AVC: One of the overlooked virtues of country and folk songs is how well-constructed they are. A song like “Long Black Veil” is a perfect narrative in miniature, progressing flawlessly with every verse.
RC: Well, that’s an art. That’s what made the first impact on me when I got the list when I was 18 years old, is examining these songs and seeing how well-constructed they were, and why they were on the list, why they were great songs. There’s a very subtle art to doing exactly what you just said: evoking this cinematic quality like in “Long Black Veil,” and this narrative that is so taut, and in three verses, it tells you everything that’s happened. That’s very difficult.
AVC: Often, when people talk about country music, they don’t even know what they mean, let alone what it actually means.
RC: When I talk about it, I’m talking about it in the folk tradition, something that comes from Appalachian and Southern blues and delta and Southern gospel and folk and early protest songs and all of those theaters that go into it, which is very different from what’s on the radio right now.
AVC: It’s also different musically from the “hot country” sound you were doing when you started out. You’ve talked a lot about the Southern California influence coming into your music.
RC: Well, I grew up in Southern California. It couldn’t help but come in. I was a huge fan of Neil Young and Buffalo Springfield and Crosby, Stills And Nash, Janis Joplin and Big Brother And The Holding Company, all of the stuff that was around—Joni Mitchell. That singer-songwriter tradition was enormously influential on me.
AVC: There’s even a poppy side in some of your early songs.
RC: Well, huge Beatles fan.
AVC: You’ve covered The Beatles several times as well, speaking of intimidating original versions.
RC: If you reinvent them enough, you can take part of the intimidation factor away.
AVC: You and your husband and producer, John Leventhal, have an ironclad rule about cover versions, which is that you have to stick to the original.
RC: The way John and I both feel is, you don’t change someone’s lyrics, and you don’t change their intrinsic melody. You can change the chord changes, but not the intrinsic melody.
AVC: You write in Composed about how you think of your songs as “postcards from the future.” It’s striking to realize that when you wrote “Seven Year Ache,” you’d barely been married six months.

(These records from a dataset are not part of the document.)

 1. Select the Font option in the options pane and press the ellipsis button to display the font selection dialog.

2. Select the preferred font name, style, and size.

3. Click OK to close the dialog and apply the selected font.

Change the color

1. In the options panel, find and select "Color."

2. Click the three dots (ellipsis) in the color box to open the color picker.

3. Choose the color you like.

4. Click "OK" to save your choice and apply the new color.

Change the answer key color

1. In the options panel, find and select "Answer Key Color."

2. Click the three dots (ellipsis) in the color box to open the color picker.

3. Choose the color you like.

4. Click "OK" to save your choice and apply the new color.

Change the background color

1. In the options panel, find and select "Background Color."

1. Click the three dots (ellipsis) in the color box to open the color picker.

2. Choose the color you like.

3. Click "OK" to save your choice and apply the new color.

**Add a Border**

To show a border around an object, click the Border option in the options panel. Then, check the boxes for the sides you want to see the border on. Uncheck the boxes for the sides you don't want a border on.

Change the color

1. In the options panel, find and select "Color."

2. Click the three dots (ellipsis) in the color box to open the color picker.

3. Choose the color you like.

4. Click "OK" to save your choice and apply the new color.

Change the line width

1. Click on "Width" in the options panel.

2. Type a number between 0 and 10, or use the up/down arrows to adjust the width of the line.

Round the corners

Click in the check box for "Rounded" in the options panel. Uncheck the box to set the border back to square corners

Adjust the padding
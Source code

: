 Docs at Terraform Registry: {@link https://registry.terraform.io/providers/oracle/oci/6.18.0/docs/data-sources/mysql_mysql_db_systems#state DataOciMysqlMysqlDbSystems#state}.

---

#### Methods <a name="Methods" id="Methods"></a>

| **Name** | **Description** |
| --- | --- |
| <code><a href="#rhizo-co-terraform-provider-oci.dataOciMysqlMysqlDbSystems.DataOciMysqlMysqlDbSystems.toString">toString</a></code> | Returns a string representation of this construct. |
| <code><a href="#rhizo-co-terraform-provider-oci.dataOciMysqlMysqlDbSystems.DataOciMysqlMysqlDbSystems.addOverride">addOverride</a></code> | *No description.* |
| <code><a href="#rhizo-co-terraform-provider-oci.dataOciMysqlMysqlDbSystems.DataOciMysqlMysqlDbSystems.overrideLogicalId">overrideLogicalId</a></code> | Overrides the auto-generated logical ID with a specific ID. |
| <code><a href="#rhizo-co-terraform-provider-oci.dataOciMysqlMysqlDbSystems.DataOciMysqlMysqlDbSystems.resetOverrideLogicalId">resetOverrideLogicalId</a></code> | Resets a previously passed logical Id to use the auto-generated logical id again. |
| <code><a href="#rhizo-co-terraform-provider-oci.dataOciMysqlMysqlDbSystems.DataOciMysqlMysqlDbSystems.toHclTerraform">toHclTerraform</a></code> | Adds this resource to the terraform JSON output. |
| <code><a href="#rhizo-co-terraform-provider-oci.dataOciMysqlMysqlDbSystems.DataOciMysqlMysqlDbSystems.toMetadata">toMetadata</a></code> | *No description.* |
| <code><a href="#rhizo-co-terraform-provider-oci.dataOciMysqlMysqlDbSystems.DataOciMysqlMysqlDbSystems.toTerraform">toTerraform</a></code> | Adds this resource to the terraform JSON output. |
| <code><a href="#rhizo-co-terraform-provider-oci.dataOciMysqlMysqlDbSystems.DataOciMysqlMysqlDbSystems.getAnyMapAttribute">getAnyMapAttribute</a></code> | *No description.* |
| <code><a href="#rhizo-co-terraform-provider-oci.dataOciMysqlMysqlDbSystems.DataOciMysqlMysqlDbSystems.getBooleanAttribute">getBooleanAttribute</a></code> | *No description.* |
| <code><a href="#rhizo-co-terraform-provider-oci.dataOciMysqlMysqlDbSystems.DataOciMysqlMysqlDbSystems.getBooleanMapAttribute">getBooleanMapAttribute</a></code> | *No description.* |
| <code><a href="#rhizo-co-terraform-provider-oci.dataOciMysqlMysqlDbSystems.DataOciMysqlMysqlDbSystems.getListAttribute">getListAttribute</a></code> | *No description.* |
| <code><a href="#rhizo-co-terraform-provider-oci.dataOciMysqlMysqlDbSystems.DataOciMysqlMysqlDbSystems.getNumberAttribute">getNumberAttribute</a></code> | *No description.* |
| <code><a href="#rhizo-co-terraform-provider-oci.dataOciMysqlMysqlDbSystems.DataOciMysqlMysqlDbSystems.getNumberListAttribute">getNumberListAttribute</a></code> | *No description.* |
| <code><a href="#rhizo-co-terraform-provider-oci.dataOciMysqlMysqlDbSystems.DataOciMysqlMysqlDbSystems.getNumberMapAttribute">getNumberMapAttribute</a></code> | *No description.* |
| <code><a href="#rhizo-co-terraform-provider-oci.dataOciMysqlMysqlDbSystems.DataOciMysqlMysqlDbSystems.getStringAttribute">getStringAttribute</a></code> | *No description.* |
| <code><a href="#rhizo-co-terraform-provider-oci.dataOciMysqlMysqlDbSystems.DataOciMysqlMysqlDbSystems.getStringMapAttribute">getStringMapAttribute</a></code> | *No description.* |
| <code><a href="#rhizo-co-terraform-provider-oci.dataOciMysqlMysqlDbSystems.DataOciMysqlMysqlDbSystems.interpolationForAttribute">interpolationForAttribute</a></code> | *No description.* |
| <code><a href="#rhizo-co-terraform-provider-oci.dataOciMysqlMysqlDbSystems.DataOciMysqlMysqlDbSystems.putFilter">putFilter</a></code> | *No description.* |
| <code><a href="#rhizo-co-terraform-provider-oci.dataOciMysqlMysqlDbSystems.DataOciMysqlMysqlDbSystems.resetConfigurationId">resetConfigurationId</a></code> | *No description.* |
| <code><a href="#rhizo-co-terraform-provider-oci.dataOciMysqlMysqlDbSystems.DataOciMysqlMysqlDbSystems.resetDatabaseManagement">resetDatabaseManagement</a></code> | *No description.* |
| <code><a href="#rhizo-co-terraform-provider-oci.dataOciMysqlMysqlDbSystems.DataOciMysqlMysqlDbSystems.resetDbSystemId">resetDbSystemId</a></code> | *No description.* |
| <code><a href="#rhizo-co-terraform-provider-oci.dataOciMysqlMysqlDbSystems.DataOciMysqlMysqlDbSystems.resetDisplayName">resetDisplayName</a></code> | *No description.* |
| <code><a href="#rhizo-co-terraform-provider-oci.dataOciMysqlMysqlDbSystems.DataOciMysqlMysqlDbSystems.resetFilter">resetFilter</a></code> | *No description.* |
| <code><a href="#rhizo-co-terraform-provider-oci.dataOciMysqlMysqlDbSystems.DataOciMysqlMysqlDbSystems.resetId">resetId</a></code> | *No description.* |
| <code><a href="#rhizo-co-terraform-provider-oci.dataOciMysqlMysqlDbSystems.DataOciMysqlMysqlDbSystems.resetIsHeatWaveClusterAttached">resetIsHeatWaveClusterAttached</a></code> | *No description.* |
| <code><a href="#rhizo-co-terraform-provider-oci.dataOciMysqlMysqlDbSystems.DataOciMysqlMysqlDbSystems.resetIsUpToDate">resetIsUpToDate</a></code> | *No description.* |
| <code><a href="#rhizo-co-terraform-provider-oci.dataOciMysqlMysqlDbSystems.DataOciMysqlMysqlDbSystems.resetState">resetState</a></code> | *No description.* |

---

RC: I’ll tell you exactly where it was coming from. I was living in Southern California. Rickie Lee Jones’ first record came out. I was just blown away by this record. Remember “Chuck E.’s In Love” and all of that? I kept thinking about that there wasn’t a street song in country music that I could think of. No song about street life in downtown, and being on the street. So I started writing this very long poem, pages and pages about that, and then I distilled it down to “Seven Year Ache.”